Repeat this several times, and you’ll feel calmer and less triggered.
2. Cover your ears.
There are lots of options to physically create a barrier so you don’t hear the noise at all. You can wear a hat with earflaps, earplugs, or the latest in noise-cancelling headphones. Use your hands if you need to!
3. Approach with curiosity.
Apply your empathy. Like all HSPs, you can use your emotional processing for good. Notice how much the person is enjoying what they’re chewing, or zero in on why they’re tapping their foot repetitively. He’s nervous, so hug him or say something kind, and the irritating noise is going to end — guaranteed.
4. Get the noise to stop.
Stopping the noise may be as simple as taking away the energy source, such as a battery or unplugging a cord. If you have the control to put an end to your misery, do it. If it’s in someone else’s hands, it’s trickier and more delicate to pull off without coming off as a flake (let’s face it, if you’re not an HSP, it’s harder to understand).
Try asking in a joking way or share some interesting facts about HSPs.
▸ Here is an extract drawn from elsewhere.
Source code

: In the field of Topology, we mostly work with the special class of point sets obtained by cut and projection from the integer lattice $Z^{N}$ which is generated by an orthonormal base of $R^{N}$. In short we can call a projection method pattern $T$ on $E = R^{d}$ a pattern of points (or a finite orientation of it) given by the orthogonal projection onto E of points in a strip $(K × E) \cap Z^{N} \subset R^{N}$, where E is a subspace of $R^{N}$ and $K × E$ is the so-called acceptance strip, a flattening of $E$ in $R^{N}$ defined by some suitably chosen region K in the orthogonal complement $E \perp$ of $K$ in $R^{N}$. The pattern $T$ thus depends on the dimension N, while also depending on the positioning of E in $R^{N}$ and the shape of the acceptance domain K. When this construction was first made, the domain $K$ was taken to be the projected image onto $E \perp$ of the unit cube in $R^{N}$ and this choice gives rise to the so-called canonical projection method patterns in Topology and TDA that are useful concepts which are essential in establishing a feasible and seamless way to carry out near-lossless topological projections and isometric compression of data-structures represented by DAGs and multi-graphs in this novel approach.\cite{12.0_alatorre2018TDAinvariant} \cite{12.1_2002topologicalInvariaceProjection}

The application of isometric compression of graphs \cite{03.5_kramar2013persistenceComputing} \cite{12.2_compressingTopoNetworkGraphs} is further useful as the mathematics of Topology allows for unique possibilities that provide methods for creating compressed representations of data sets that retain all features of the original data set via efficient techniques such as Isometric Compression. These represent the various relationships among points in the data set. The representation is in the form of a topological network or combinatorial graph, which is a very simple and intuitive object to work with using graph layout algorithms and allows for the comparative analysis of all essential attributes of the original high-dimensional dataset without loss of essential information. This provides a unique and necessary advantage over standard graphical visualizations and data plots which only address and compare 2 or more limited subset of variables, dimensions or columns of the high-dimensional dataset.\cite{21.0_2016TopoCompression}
For example, I told my brother about HSPs and Misophonia, a condition also known as “selective sound sensitivity syndrome” that causes an extreme reaction to certain sounds. It worked! He became curious versus agitated by my request.
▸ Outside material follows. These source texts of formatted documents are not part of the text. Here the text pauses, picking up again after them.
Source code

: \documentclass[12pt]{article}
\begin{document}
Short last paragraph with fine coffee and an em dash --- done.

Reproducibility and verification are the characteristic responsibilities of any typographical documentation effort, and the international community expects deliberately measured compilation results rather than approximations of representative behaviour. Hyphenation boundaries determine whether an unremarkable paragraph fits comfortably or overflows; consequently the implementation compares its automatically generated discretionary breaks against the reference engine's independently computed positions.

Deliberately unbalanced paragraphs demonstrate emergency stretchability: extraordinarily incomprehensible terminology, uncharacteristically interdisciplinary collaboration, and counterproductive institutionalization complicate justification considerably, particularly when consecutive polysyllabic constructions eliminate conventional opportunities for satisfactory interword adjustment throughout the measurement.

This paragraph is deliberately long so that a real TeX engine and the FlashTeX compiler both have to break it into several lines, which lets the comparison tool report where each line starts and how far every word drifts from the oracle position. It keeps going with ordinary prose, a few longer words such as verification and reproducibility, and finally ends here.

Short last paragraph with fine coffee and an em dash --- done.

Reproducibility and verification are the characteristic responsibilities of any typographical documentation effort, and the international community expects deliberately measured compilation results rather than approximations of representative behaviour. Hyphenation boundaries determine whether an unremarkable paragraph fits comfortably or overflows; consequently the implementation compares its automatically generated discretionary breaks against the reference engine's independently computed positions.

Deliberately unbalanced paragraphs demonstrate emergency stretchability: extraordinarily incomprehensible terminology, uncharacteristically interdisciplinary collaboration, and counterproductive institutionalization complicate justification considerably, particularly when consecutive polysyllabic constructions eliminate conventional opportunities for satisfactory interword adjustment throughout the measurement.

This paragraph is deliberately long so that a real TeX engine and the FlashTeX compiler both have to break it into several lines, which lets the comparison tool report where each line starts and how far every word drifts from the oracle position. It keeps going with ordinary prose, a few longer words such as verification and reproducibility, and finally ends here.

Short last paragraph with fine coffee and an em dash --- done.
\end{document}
5. Remove yourself from the racket.
If all else fails, leave the space. Make any excuse you can, such as going to the bathroom, forgetting something outside or in another room — and don’t regret it. Do whatever you need to do to reduce your aggravation and feel good.
When you learn what triggers you, you avoid situations that might be too noisy for you in the first place like open-concept spaces, windy nights, or sitting next to a certain someone at a holiday dinner. Sometimes, it means giving yourself some quiet time to recharge so you can deal with anything that might come your way.
Finally, consider how grateful you are to have the gift of precise and exceptional hearing. Plenty of other people do not hear well or at all. Think about how intensely you can listen to birds singing, children laughing, waves crashing, and hearts beating. Taking the bad with the good is the key to resilience, and ultimately, happiness.